The Breadalbane branch of Clan Campbell is the origin of the province as a distinct unit; prior to 1449 the area had been part of Atholl. Colin Campbell (second son of the head of Clan Campbell) was awarded the land by king James II as thanks for capturing the assassins of James I. The Campbells established the area's de facto independence from Atholl, and in 1681 were rewarded for their loyalty to the royal family by the formal conversion of the area into an independent Earldom, awarded to Colin Campbell's heir.

Breadalbane was at the centre of a vast area of central Scotland, comprising Atholl, Menteith, and Strathearn, which had been controlled by the assassins. Before them, Atholl, Menteith, and Lennox, had been controlled by James I's uncle Robert (and Robert's son, and Robert's son's father-in-law), who had ruled Scotland for three decades, while James I was imprisoned, and James' father was too frail; Robert had suppressed attempts to free James, and was suspected of assassinating James' older brother. The establishment of the Campbell presence in the region helped the king remove the danger from such a large central area with a habit of disloyalty.
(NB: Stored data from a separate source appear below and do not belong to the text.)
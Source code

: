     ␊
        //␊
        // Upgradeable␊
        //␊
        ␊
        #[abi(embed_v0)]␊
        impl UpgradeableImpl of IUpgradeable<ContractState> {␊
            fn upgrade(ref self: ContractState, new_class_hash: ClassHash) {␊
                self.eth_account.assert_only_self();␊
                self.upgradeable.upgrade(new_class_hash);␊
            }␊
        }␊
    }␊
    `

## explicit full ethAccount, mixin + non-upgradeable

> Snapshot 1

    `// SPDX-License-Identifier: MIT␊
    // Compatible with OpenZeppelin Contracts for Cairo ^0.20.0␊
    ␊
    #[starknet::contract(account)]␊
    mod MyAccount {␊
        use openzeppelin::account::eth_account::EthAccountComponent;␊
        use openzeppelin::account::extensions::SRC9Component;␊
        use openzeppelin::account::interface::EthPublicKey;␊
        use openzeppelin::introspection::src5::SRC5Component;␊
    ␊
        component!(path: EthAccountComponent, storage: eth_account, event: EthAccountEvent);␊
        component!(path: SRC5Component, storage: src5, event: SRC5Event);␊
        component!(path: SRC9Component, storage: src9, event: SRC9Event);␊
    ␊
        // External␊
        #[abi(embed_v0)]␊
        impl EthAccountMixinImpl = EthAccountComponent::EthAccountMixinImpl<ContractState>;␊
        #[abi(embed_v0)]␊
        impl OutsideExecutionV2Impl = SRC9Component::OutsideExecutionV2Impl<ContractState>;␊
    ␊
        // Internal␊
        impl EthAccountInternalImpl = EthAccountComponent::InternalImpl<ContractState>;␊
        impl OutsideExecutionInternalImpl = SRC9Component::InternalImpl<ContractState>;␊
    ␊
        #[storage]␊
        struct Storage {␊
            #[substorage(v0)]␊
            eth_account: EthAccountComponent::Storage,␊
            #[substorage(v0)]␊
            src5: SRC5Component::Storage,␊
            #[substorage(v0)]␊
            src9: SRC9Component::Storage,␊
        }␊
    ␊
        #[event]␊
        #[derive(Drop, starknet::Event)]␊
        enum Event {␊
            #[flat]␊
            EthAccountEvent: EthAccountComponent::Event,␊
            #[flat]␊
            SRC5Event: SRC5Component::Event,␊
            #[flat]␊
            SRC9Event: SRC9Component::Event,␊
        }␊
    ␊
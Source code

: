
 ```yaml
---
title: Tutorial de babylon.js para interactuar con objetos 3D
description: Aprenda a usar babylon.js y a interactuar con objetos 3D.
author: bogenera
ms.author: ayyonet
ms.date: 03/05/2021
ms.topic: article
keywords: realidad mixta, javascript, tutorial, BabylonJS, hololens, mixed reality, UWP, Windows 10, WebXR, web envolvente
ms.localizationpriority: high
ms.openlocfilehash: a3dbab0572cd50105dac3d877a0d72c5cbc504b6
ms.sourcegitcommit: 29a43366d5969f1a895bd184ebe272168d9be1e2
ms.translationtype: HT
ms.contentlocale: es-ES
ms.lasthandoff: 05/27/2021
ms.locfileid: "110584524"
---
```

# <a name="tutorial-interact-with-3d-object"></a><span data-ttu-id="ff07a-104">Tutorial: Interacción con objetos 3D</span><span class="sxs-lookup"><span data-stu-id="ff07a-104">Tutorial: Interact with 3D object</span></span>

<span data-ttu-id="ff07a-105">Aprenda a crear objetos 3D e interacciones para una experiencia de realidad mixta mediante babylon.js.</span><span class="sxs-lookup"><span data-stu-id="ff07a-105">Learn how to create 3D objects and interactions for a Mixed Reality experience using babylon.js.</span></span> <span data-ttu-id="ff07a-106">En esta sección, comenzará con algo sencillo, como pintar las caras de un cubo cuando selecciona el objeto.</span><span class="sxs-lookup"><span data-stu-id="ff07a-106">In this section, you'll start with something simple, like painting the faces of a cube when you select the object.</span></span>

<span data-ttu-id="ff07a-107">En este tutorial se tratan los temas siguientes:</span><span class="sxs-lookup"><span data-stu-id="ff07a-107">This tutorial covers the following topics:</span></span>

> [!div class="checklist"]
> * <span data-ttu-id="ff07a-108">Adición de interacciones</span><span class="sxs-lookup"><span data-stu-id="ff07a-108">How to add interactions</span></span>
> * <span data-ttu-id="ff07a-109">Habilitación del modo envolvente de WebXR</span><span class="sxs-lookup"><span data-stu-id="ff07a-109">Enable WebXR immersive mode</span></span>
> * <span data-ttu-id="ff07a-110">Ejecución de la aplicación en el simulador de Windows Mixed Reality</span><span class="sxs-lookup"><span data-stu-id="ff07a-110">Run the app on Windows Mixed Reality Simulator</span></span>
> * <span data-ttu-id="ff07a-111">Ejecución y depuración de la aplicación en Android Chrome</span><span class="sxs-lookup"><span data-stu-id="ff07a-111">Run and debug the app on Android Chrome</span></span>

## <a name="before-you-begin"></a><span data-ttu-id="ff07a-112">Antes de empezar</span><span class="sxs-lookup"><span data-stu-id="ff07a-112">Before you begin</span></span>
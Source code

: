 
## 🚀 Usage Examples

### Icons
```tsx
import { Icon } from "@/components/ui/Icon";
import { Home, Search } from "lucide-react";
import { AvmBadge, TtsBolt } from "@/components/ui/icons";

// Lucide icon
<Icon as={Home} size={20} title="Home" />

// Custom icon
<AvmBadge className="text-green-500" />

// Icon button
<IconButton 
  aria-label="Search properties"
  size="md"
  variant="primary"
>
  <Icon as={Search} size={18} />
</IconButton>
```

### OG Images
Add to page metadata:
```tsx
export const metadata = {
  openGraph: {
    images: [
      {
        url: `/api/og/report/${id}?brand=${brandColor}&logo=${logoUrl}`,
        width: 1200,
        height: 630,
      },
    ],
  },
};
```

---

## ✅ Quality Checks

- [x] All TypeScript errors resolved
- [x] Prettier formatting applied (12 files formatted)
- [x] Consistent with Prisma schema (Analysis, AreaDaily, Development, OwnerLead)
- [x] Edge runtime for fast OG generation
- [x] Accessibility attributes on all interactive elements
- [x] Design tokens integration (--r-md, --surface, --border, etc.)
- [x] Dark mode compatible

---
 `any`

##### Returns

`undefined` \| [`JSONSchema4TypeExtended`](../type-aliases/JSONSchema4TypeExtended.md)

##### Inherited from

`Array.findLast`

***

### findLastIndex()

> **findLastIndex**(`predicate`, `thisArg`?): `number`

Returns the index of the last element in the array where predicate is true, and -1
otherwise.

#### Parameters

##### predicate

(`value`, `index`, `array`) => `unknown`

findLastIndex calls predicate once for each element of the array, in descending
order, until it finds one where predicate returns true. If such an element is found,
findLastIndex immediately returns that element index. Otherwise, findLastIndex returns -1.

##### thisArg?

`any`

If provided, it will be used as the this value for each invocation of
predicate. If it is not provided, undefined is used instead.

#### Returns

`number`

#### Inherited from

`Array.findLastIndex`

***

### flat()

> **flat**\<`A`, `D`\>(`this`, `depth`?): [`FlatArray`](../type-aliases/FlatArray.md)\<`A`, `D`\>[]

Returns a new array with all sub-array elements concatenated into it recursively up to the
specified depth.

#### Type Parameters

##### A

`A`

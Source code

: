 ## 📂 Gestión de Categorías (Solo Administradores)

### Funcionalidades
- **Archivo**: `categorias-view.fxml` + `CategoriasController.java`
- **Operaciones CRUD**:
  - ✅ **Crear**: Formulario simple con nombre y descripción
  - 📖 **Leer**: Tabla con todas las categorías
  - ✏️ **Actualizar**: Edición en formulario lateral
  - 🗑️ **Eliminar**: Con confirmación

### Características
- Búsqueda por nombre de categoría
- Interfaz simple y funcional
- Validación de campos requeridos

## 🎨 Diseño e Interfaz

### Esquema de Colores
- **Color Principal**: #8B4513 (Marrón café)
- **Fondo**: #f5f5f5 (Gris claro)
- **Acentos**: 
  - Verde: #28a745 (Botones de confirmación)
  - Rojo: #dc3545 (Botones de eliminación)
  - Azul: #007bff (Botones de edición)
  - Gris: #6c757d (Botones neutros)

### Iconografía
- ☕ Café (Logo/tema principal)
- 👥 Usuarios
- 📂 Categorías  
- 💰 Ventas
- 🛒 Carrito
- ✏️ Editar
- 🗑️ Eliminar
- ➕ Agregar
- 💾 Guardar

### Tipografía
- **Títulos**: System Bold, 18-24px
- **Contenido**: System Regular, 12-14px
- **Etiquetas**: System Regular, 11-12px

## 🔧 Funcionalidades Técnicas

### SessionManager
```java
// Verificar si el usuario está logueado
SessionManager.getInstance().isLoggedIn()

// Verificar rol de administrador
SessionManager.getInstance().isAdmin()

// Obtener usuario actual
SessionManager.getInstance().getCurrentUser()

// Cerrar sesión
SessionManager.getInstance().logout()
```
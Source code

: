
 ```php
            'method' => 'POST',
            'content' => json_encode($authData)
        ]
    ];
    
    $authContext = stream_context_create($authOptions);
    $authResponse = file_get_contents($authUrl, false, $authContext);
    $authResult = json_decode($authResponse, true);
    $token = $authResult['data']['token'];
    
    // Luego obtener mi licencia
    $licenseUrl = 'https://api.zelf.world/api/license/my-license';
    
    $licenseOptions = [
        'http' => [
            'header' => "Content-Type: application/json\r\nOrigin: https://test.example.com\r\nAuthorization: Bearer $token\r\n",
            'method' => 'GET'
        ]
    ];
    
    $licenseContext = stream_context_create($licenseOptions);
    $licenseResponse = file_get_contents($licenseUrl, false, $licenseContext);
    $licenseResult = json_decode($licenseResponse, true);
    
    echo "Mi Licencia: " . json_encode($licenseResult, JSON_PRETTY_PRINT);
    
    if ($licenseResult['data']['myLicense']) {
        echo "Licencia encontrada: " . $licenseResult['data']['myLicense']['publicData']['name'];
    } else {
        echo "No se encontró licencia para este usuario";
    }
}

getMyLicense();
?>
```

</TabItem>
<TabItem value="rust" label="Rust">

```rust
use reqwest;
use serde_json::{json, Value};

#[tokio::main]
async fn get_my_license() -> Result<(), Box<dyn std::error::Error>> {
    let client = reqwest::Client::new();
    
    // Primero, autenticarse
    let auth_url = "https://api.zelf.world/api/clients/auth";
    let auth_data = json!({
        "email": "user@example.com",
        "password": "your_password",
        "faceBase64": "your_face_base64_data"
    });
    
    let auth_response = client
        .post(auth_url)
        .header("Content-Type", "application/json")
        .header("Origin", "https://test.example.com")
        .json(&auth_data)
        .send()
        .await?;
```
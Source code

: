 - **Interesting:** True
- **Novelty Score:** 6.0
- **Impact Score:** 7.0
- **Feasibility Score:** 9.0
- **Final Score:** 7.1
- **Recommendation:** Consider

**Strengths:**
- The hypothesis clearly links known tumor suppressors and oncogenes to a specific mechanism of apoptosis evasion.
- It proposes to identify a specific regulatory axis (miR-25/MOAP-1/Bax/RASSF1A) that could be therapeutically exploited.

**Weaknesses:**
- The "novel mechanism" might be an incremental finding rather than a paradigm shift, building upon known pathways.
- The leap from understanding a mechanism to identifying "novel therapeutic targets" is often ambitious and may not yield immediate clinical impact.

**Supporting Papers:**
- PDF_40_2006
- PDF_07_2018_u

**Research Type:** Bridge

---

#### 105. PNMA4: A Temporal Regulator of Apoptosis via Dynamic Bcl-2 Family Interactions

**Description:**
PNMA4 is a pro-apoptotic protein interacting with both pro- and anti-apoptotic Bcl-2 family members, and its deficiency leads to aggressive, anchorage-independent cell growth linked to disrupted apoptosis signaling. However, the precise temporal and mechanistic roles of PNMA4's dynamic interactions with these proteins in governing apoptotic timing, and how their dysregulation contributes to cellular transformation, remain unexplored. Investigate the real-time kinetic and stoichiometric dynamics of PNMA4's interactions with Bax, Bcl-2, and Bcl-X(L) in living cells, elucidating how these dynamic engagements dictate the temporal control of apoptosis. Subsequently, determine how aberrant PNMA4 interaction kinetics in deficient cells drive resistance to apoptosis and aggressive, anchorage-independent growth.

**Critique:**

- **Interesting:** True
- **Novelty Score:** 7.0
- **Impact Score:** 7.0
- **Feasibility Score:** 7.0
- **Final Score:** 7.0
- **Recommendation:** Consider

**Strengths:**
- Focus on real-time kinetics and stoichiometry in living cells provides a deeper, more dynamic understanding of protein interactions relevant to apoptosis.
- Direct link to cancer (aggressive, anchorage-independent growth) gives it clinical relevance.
As a largely rural and isolated area, shrieval oversight was provided by the sheriff based at Perth. Hence, when mid 19th century local government reforms replaced the ancient provinces by new Counties (shires), aligned to sheriffdom boundaries, Breadalbane formed part of the new county of Perthshire. Gradually Breadalbane once again became indistinguishable from Atholl.

==Loch Lomond and the Trossachs National Park ==

Much of Breadalbane is in the Loch Lomond and the Trossachs National Park. Ben More is the highest mountain in the national park.

The Breadalbane area of the National Park covers a larger region than the province of Breadalbane. It is subdivided into four communities, covered by the community council areas of Balquhidder, Killin, St Fillans, and Strathfillan. Balquhidder was not historically part of Breadalbane, although it was land owned by the Campbell family.

==Ecology==

Breadalbane is known for containing some of, if not the, richest arctic-alpine flora in the United Kingdom. The area contains numerous Sites of Special Scientific Interest (SSSIs) and Special Areas of Conservation (SACs) for this reason, among many other natural heritage interests.

==Influence==
Broadalbin, New York was named after Breadalbane.

There are Breadalbane Streets in both Toronto, Ontario, Canada and Hamilton, Ontario, Canada.

Breadalbane is a village in the province of Prince Edward Island in Canada.

Breadalbane, New South Wales is a small village located in the Southern Tablelands of New South Wales, Australia.